◆ Action item
The required output is every record, written out exactly.

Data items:
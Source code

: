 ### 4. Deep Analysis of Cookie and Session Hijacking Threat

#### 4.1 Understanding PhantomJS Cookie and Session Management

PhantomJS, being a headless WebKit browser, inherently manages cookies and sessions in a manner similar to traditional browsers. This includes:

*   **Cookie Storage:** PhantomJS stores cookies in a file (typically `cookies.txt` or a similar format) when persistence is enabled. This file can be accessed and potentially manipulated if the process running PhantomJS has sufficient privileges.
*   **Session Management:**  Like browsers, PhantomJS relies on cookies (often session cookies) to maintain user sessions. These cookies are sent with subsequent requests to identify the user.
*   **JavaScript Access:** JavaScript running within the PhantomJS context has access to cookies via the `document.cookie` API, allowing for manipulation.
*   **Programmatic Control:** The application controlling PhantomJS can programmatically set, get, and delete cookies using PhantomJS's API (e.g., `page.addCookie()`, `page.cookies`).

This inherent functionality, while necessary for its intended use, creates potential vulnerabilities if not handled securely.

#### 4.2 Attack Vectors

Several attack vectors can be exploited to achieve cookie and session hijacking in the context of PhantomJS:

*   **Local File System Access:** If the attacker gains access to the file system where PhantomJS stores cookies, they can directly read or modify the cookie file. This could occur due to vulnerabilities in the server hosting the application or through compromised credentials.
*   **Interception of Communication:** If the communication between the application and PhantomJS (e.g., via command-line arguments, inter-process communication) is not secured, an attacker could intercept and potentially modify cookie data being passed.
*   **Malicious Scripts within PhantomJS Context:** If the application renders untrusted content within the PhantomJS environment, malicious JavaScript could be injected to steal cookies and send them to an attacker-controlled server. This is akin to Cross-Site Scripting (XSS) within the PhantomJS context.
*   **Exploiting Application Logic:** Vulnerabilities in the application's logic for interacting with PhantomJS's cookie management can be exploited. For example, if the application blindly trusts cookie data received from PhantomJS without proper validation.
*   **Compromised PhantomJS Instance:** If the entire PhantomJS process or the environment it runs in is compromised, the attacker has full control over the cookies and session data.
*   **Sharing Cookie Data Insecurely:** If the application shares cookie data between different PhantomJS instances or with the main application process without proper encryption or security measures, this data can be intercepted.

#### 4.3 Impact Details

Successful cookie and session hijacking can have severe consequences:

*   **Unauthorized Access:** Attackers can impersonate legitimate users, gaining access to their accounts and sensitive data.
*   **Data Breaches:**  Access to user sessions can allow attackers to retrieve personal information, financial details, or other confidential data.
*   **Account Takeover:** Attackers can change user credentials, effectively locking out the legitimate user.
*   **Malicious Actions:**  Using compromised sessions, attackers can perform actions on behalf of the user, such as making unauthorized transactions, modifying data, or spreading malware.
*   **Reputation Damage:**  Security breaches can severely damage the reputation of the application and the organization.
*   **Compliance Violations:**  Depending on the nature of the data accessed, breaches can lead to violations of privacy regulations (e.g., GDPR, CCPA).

◆ Output for this task
Source code

: ### 4. Deep Analysis of Cookie and Session Hijacking Threat

#### 4.1 Understanding PhantomJS Cookie and Session Management

PhantomJS, being a headless WebKit browser, inherently manages cookies and sessions in a manner similar to traditional browsers. This includes:

*   **Cookie Storage:** PhantomJS stores cookies in a file (typically `cookies.txt` or a similar format) when persistence is enabled. This file can be accessed and potentially manipulated if the process running PhantomJS has sufficient privileges.
*   **Session Management:**  Like browsers, PhantomJS relies on cookies (often session cookies) to maintain user sessions. These cookies are sent with subsequent requests to identify the user.
*   **JavaScript Access:** JavaScript running within the PhantomJS context has access to cookies via the `document.cookie` API, allowing for manipulation.
*   **Programmatic Control:** The application controlling PhantomJS can programmatically set, get, and delete cookies using PhantomJS's API (e.g., `page.addCookie()`, `page.cookies`).

This inherent functionality, while necessary for its intended use, creates potential vulnerabilities if not handled securely.

#### 4.2 Attack Vectors

Several attack vectors can be exploited to achieve cookie and session hijacking in the context of PhantomJS:

*   **Local File System Access:** If the attacker gains access to the file system where PhantomJS stores cookies, they can directly read or modify the cookie file. This could occur due to vulnerabilities in the server hosting the application or through compromised credentials.
*   **Interception of Communication:** If the communication between the application and PhantomJS (e.g., via command-line arguments, inter-process communication) is not secured, an attacker could intercept and potentially modify cookie data being passed.
*   **Malicious Scripts within PhantomJS Context:** If the application renders untrusted content within the PhantomJS environment, malicious JavaScript could be injected to steal cookies and send them to an attacker-controlled server. This is akin to Cross-Site Scripting (XSS) within the PhantomJS context.
*   **Exploiting Application Logic:** Vulnerabilities in the application's logic for interacting with PhantomJS's cookie management can be exploited. For example, if the application blindly trusts cookie data received from PhantomJS without proper validation.
*   **Compromised PhantomJS Instance:** If the entire PhantomJS process or the environment it runs in is compromised, the attacker has full control over the cookies and session data.
*   **Sharing Cookie Data Insecurely:** If the application shares cookie data between different PhantomJS instances or with the main application process without proper encryption or security measures, this data can be intercepted.

#### 4.3 Impact Details

Successful cookie and session hijacking can have severe consequences:

*   **Unauthorized Access:** Attackers can impersonate legitimate users, gaining access to their accounts and sensitive data.
*   **Data Breaches:**  Access to user sessions can allow attackers to retrieve personal information, financial details, or other confidential data.
*   **Account Takeover:** Attackers can change user credentials, effectively locking out the legitimate user.
*   **Malicious Actions:**  Using compromised sessions, attackers can perform actions on behalf of the user, such as making unauthorized transactions, modifying data, or spreading malware.
*   **Reputation Damage:**  Security breaches can severely damage the reputation of the application and the organization.
*   **Compliance Violations:**  Depending on the nature of the data accessed, breaches can lead to violations of privacy regulations (e.g., GDPR, CCPA).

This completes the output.